Preeclampsia affects 3–5 % of all pregnancies. It is a major cause of maternal and fetal morbidity and mortality. Recent studies demonstrate that autoantibodies against the angiotensin II type 1 (AT₁) receptor are present in the serum of preeclamptic patients. In this study, we investigated the role of AT₁ receptor-agonistic autoantibody (AT1-AA) regarding interleukin-6 (IL-6) and plasminogen activator inhibitor–1 (Pai-1) secretion in human mesangial cells.

Methods

The study included ten patients: five severely preeclamptic and five normotensive pregnant women. Immunoglobulin-G (IgG) was purified from each individual.
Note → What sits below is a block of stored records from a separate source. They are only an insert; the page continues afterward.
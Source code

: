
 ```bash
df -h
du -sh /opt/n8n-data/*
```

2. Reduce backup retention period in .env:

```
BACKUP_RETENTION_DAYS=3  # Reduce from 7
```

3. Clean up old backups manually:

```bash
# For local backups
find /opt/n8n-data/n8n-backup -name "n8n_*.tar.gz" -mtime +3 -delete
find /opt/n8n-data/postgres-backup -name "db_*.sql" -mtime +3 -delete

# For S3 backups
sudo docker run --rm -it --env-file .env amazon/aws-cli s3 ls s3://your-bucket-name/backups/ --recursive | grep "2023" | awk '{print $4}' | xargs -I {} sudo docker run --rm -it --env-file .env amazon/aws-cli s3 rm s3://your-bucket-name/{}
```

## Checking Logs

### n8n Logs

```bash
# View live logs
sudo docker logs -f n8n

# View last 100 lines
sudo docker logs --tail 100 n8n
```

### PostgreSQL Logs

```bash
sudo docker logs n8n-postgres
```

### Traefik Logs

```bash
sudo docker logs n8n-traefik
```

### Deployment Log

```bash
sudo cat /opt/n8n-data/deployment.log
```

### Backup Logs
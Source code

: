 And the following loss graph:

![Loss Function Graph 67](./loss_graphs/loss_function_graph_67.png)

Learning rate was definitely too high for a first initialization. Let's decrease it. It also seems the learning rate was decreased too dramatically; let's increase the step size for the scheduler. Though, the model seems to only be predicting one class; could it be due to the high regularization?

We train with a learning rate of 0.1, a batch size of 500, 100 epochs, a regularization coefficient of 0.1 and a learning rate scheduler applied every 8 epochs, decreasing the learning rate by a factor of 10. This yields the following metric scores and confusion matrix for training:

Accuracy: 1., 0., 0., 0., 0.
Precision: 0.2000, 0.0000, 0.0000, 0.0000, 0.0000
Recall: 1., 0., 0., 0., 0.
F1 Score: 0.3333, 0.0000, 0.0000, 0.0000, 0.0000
The presence of AT1-AA was determined based on its ability to stimulate an increase in the contraction rate of rat neonatal cardiomyocytes. Primary human mesangial cells were chosen to study IgG-induced secretion of IL-6 and Pai-1. Losartan and epitope peptides were used to determine whether AT1-AA interaction with AT₁ receptor was associated with stimulation of IL-6 and Pai-1 secretion and was mediated through AT₁ receptor activation.

Results

The IgG from preeclamptic patients stimulated an increased contraction rate in rat neonatal cardiomyocytes. The IgG from preeclamptic patients induced the AT₁ receptor-specific secretion of IL-6 and Pai-1 from human mesangial cells at a significantly higher level than that achieved with IgG from normotensive patients. Competition with an epitope peptide suggested that the AT₁ receptor was stimulated by AT1-AA.

Conclusions

Our findings suggest that a maternal autoantibody with the ability to activate AT₁ receptors may account for the development of renal damage seen in preeclamptic patients.